You’ll doubtless recall how the superbly managed Covid crisis in Victoria occasioned the hiring of tens of thousands of extra public servants. Not better public officials – just more of them! Having now added some breathing space between then and now – Pallas has finally figured out that these people didn’t actually do much. Many of them will go, as they richly deserve to.
But ludicrous promises remain such as the continued support for the $125 billion Suburban Rail Loop (albeit with delays) and the ongoing massively politically aligned removal of rail crossings around Melbourne and the outer suburbs. Despite the futile efforts of the Spring St spin-meisters to polish Budget announcements – Victoria will be left with at least the following:
- State debt at or about $135 billion in 2024-25, heading towards $175 billion in two to three years.

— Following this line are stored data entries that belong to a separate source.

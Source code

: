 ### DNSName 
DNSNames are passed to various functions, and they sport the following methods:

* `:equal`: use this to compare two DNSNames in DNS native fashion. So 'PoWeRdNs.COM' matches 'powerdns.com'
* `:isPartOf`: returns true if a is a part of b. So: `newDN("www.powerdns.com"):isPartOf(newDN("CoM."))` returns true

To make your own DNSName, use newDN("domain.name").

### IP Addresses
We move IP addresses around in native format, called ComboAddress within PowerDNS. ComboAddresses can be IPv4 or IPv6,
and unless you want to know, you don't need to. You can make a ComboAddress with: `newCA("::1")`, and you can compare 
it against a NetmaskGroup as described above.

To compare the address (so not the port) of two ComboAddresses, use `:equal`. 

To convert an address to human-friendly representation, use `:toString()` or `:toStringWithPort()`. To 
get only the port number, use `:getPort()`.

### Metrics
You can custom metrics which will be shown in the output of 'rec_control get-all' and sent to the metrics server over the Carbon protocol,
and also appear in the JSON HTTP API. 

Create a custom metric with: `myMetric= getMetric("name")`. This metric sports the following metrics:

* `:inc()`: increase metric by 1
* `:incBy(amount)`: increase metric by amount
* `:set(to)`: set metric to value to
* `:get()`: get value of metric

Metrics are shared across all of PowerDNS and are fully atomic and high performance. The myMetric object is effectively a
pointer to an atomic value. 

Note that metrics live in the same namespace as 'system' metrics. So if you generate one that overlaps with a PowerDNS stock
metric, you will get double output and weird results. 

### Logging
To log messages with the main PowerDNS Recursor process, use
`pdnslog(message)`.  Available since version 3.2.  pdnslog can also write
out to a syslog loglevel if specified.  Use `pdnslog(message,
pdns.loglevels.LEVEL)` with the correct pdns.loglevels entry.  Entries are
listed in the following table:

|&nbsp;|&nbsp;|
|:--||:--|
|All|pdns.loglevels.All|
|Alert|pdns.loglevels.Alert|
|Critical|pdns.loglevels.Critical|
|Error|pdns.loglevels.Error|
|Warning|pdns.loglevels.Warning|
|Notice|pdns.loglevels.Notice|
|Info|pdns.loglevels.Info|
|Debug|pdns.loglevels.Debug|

- A $10 billion blowout in a single road project northeast of Melbourne.
- No rail link between Melbourne city and Tullamarine Airport. (Horseback would be quicker on a Friday night.)
- Tax increases across the forward estimates hitting low-income earners hardest – in the middle of a cost of living and housing affordability crisis.
- A housing crisis about which the government is comprehensively clueless.
- Massively under-funded public hospitals in which patients are dying while waiting for admission.
- Some of the worst rates of mental ill-health in the country.
- School performance rates rapidly heading south.
- Crime figures which are terrifying – with house invasions and drug-related law-breaking at an all-time high.
Hopefully Tim Pallas is delivering his tenth (and last) Budget.
The wise, and eye-wateringly wealthy, Warren Buffett once said, ‘Do not save what is left after spending, but spend what is left after saving.’
I very much doubt that Tim Pallas or Jacinta Allan even know who Warren Buffett is.